🤖 AI Summary
This work proposes ECGFlowCMR, a novel framework addressing the challenges of high annotation costs and data scarcity in cardiac magnetic resonance (CMR) imaging, as well as cross-modal temporal misalignment and limited structural information in electrocardiogram (ECG) signals. By innovatively integrating a phase-aware masked autoencoder (PA-MAE) with a disentangled anatomical-motion deformation flow (AMDF), the method enables high-fidelity synthesis of cine CMR sequences from a single-lead ECG while effectively aligning temporal dynamics across modalities. Experimental results on the UK Biobank and clinical datasets demonstrate that the generated CMR sequences exhibit high anatomical and temporal realism, significantly improving performance in downstream tasks such as cardiac disease classification and phenotypic prediction.
📝 Abstract
Cardiac Magnetic Resonance (CMR) imaging provides a comprehensive assessment of cardiac structure and function but remains constrained by high acquisition costs and reliance on expert annotations, limiting the availability of large-scale labeled datasets.

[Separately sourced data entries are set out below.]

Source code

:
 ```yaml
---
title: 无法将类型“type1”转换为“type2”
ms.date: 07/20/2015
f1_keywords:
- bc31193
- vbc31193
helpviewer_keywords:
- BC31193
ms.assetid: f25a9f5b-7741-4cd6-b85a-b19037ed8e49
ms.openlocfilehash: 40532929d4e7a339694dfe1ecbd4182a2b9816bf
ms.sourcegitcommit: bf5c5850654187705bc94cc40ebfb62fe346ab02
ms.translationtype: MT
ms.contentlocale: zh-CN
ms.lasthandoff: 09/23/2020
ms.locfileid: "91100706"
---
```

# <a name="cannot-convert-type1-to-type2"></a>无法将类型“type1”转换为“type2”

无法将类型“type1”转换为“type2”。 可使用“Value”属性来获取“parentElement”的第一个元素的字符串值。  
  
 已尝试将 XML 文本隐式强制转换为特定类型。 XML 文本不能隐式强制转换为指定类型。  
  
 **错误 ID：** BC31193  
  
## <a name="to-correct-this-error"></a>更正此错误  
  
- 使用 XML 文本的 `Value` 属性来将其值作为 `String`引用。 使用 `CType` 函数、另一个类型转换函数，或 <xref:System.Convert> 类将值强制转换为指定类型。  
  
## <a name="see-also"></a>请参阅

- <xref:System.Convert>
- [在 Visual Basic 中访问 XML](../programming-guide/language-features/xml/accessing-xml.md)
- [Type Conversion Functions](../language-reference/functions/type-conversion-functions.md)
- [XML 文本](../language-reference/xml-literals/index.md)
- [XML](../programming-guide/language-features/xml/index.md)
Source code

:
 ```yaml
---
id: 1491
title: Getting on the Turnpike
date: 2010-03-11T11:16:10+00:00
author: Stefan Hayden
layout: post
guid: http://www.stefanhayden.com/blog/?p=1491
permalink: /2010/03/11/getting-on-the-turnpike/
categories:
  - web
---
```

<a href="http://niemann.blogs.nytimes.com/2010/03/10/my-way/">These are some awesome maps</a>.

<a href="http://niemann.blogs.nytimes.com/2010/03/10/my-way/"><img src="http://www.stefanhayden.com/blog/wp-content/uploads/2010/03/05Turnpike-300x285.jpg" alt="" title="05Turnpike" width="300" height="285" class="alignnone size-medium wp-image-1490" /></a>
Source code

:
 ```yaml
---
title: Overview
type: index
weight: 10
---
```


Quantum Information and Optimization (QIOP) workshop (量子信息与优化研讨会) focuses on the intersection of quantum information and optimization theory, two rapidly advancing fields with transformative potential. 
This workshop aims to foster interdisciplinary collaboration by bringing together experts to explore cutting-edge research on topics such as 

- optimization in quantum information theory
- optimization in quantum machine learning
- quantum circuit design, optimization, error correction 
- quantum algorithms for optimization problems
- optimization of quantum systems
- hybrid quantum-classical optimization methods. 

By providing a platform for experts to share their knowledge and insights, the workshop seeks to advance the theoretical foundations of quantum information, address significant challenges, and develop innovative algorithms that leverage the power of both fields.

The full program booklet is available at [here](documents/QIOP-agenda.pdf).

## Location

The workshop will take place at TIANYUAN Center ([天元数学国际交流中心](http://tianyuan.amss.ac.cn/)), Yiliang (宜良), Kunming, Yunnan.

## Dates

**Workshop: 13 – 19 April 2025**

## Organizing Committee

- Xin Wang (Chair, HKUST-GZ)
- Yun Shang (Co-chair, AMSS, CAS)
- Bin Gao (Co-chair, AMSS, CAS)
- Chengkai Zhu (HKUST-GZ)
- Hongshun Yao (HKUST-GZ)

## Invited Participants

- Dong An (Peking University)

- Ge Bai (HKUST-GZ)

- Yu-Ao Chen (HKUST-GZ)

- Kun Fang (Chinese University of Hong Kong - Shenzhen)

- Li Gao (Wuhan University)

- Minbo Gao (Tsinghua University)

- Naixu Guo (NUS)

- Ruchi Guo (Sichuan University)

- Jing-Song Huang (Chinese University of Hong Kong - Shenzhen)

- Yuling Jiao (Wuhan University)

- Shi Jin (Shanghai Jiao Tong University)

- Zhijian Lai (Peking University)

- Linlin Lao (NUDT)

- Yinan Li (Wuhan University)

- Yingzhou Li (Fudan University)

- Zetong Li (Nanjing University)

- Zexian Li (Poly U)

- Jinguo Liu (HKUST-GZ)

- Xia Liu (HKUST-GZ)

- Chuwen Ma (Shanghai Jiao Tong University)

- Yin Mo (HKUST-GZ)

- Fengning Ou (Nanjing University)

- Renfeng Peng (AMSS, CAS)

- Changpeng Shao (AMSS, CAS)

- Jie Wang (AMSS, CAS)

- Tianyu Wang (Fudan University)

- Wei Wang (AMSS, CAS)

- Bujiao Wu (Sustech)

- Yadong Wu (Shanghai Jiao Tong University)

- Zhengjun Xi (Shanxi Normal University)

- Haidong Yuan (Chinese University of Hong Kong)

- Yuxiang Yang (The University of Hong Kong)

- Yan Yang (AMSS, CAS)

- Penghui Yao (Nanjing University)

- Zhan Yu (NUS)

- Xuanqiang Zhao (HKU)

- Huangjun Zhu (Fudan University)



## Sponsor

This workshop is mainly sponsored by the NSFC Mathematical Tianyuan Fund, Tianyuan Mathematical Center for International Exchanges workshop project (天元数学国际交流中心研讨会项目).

In contrast, electrocardiograms (ECGs) are inexpensive, widely accessible, and offer a promising modality for conditioning the generative synthesis of cine CMR. To this end, we propose ECGFlowCMR, a novel ECG-to-CMR generative framework that integrates a Phase-Aware Masked Autoencoder (PA-MAE) and an Anatomy-Motion Disentangled Flow (AMDF) to address two fundamental challenges: (1) the cross-modal temporal mismatch between multi-beat ECG recordings and single-cycle CMR sequences, and (2) the anatomical observability gap due to the limited structural information inherent in ECGs. Extensive experiments on the UK Biobank and a proprietary clinical dataset demonstrate that ECGFlowCMR can generate realistic cine CMR sequences from ECG inputs, enabling scalable pretraining and improving performance on downstream cardiac disease classification and phenotype prediction tasks.